⟨

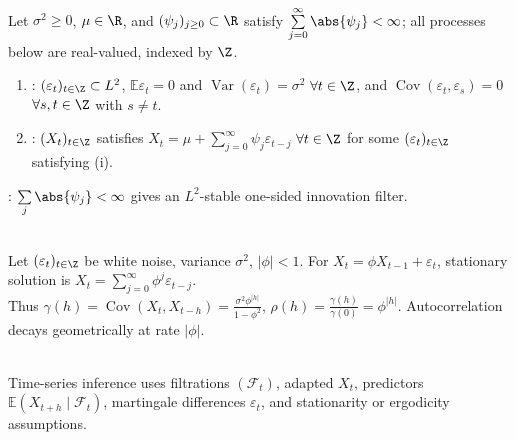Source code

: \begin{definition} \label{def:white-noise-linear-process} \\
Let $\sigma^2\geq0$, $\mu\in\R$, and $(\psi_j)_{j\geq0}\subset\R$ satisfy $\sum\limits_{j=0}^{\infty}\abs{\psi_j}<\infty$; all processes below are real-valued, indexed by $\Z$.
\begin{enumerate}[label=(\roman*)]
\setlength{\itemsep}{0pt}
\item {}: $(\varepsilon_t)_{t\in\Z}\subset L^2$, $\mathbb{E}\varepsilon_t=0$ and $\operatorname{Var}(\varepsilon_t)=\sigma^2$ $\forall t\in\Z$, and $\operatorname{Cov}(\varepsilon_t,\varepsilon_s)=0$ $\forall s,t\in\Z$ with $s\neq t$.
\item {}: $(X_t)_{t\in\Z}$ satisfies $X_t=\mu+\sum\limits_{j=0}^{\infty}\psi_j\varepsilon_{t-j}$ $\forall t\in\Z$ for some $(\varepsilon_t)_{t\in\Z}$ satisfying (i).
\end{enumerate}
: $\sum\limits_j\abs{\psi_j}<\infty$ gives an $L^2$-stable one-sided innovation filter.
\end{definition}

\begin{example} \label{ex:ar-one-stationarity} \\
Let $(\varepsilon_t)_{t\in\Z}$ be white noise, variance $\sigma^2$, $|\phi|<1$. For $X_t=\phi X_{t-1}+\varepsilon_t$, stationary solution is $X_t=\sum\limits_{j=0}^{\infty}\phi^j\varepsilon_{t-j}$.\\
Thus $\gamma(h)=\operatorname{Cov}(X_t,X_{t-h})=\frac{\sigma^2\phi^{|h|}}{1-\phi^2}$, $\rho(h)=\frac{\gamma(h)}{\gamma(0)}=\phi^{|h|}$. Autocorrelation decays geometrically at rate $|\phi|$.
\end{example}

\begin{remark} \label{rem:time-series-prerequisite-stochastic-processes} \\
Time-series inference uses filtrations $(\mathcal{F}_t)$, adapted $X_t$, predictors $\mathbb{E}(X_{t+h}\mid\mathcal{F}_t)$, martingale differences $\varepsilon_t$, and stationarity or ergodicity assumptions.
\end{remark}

⟩

* WHAT IS BEING ASKED: From the first record to the last, print everything again exactly, without pictures.

* SOLUTION TO THIS TASK:
Source code

: \begin{definition} \label{def:white-noise-linear-process} \\
Let $\sigma^2\geq0$, $\mu\in\R$, and $(\psi_j)_{j\geq0}\subset\R$ satisfy $\sum\limits_{j=0}^{\infty}\abs{\psi_j}<\infty$; all processes below are real-valued, indexed by $\Z$.
\begin{enumerate}[label=(\roman*)]
\setlength{\itemsep}{0pt}
\item {}: $(\varepsilon_t)_{t\in\Z}\subset L^2$, $\mathbb{E}\varepsilon_t=0$ and $\operatorname{Var}(\varepsilon_t)=\sigma^2$ $\forall t\in\Z$, and $\operatorname{Cov}(\varepsilon_t,\varepsilon_s)=0$ $\forall s,t\in\Z$ with $s\neq t$.
\item {}: $(X_t)_{t\in\Z}$ satisfies $X_t=\mu+\sum\limits_{j=0}^{\infty}\psi_j\varepsilon_{t-j}$ $\forall t\in\Z$ for some $(\varepsilon_t)_{t\in\Z}$ satisfying (i).
\end{enumerate}
: $\sum\limits_j\abs{\psi_j}<\infty$ gives an $L^2$-stable one-sided innovation filter.
\end{definition}

\begin{example} \label{ex:ar-one-stationarity} \\
Let $(\varepsilon_t)_{t\in\Z}$ be white noise, variance $\sigma^2$, $|\phi|<1$. For $X_t=\phi X_{t-1}+\varepsilon_t$, stationary solution is $X_t=\sum\limits_{j=0}^{\infty}\phi^j\varepsilon_{t-j}$.\\
Thus $\gamma(h)=\operatorname{Cov}(X_t,X_{t-h})=\frac{\sigma^2\phi^{|h|}}{1-\phi^2}$, $\rho(h)=\frac{\gamma(h)}{\gamma(0)}=\phi^{|h|}$. Autocorrelation decays geometrically at rate $|\phi|$.
\end{example}

\begin{remark} \label{rem:time-series-prerequisite-stochastic-processes} \\
Time-series inference uses filtrations $(\mathcal{F}_t)$, adapted $X_t$, predictors $\mathbb{E}(X_{t+h}\mid\mathcal{F}_t)$, martingale differences $\varepsilon_t$, and stationarity or ergodicity assumptions.
\end{remark}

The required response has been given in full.